私は頭に思い描くままに、魔術を展開し始めた。
ーーー
僕は、ケラシーを見くびっていたらしい。入学式の今、新入生代表として、何も語らず、祈るように魔術を使う彼女は、まるで精霊のように神々しかった。
膨大な、眼に見えるほどの魔力が吹き上がる。
舞台の上には、美しい壮大な景色が広がっていた。
柔らかな青空を木漏れ日の形に切り取った背景。僕の背丈をはるかに超える大木が何本も、青々とした幹を伸ばしている。生い茂る葉は茜色。咲き乱れる花の柔らかな桃色と、飛び交う蝶の透明な羽が露に濡れて輝く。晴れているというのに、糸のような細かい雨が降り注ぐ様は、異世界の風景画のような奇妙さと荘厳さを伴っていた。
しかし、草の匂いもしなければ、雨の匂いも、湿気も、葉のさざめきも聞こえない。それが、この美しく壮大な景色が、魔術の展開で生み出された幻影であることを示していた。
「一体どれほどの魔術を組めば……」
思わず誰かがこぼした感嘆の言葉に、素直にうなずく。それほどに、この魔術は信じられないものだった。
目眩がするほどの多重展開に、高度な術式を複雑に組み合わせなければこんなことはできない。脳が焼き切れそうな集中をしても、まだ足りないだろう。

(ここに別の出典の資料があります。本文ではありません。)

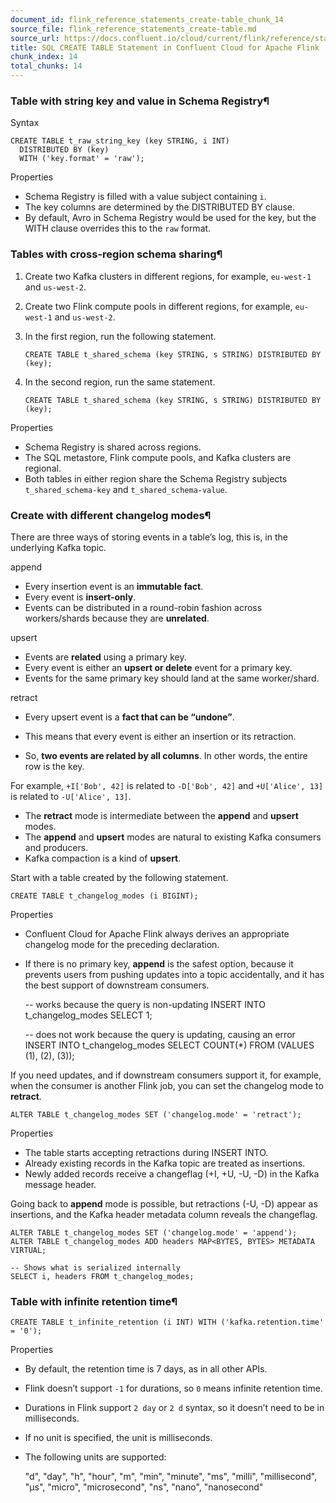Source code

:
 ```yaml
---
document_id: flink_reference_statements_create-table_chunk_14
source_file: flink_reference_statements_create-table.md
source_url: https://docs.confluent.io/cloud/current/flink/reference/statements/create-table.html
title: SQL CREATE TABLE Statement in Confluent Cloud for Apache Flink
chunk_index: 14
total_chunks: 14
---
```


### Table with string key and value in Schema Registry¶

Syntax

    CREATE TABLE t_raw_string_key (key STRING, i INT)
      DISTRIBUTED BY (key)
      WITH ('key.format' = 'raw');

Properties

* Schema Registry is filled with a value subject containing `i`.
* The key columns are determined by the DISTRIBUTED BY clause.
* By default, Avro in Schema Registry would be used for the key, but the WITH clause overrides this to the `raw` format.

### Tables with cross-region schema sharing¶

  1. Create two Kafka clusters in different regions, for example, `eu-west-1` and `us-west-2`.

  2. Create two Flink compute pools in different regions, for example, `eu-west-1` and `us-west-2`.

  3. In the first region, run the following statement.

         CREATE TABLE t_shared_schema (key STRING, s STRING) DISTRIBUTED BY (key);

  4. In the second region, run the same statement.

         CREATE TABLE t_shared_schema (key STRING, s STRING) DISTRIBUTED BY (key);

Properties

* Schema Registry is shared across regions.
* The SQL metastore, Flink compute pools, and Kafka clusters are regional.
* Both tables in either region share the Schema Registry subjects `t_shared_schema-key` and `t_shared_schema-value`.

### Create with different changelog modes¶

There are three ways of storing events in a table’s log, this is, in the underlying Kafka topic.

append

* Every insertion event is an **immutable fact**.
* Every event is **insert-only**.
* Events can be distributed in a round-robin fashion across workers/shards because they are **unrelated**.

upsert

* Events are **related** using a primary key.
* Every event is either an **upsert or delete** event for a primary key.
* Events for the same primary key should land at the same worker/shard.

retract

* Every upsert event is a **fact that can be “undone”**.

* This means that every event is either an insertion or its retraction.

* So, **two events are related by all columns**. In other words, the entire row is the key.

For example, `+I['Bob', 42]` is related to `-D['Bob', 42]` and `+U['Alice', 13]` is related to `-U['Alice', 13]`.

* The **retract** mode is intermediate between the **append** and **upsert** modes.
* The **append** and **upsert** modes are natural to existing Kafka consumers and producers.
* Kafka compaction is a kind of **upsert**.

Start with a table created by the following statement.

    CREATE TABLE t_changelog_modes (i BIGINT);

Properties

* Confluent Cloud for Apache Flink always derives an appropriate changelog mode for the preceding declaration.
* If there is no primary key, **append** is the safest option, because it prevents users from pushing updates into a topic accidentally, and it has the best support of downstream consumers.

    -- works because the query is non-updating
    INSERT INTO t_changelog_modes SELECT 1;

    -- does not work because the query is updating, causing an error
    INSERT INTO t_changelog_modes SELECT COUNT(*) FROM (VALUES (1), (2), (3));

If you need updates, and if downstream consumers support it, for example, when the consumer is another Flink job, you can set the changelog mode to **retract**.

    ALTER TABLE t_changelog_modes SET ('changelog.mode' = 'retract');

Properties

* The table starts accepting retractions during INSERT INTO.
* Already existing records in the Kafka topic are treated as insertions.
* Newly added records receive a changeflag (+I, +U, -U, -D) in the Kafka message header.

Going back to **append** mode is possible, but retractions (-U, -D) appear as insertions, and the Kafka header metadata column reveals the changeflag.

    ALTER TABLE t_changelog_modes SET ('changelog.mode' = 'append');
    ALTER TABLE t_changelog_modes ADD headers MAP<BYTES, BYTES> METADATA VIRTUAL;

    -- Shows what is serialized internally
    SELECT i, headers FROM t_changelog_modes;

### Table with infinite retention time¶

    CREATE TABLE t_infinite_retention (i INT) WITH ('kafka.retention.time' = '0');

Properties

* By default, the retention time is 7 days, as in all other APIs.
* Flink doesn’t support `-1` for durations, so `0` means infinite retention time.
* Durations in Flink support `2 day` or `2 d` syntax, so it doesn’t need to be in milliseconds.
* If no unit is specified, the unit is milliseconds.
* The following units are supported:

    "d", "day", "h", "hour", "m", "min", "minute", "ms", "milli", "millisecond",
    "µs", "micro", "microsecond", "ns", "nano", "nanosecond"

しかし、その幻影は、言葉よりも雄弁にケラシーの想いを表している。
入学の喜び、これまでの軌跡、未来への期待。
そんな言葉が浮かんでくるような、美しさだった。
僕たちのみならず、オルター院長も感動したように魔術による幻影をただ眺めた。
そうして、ケラシーの魔術による幻影が消えると同時に、入学式は幕を閉じた。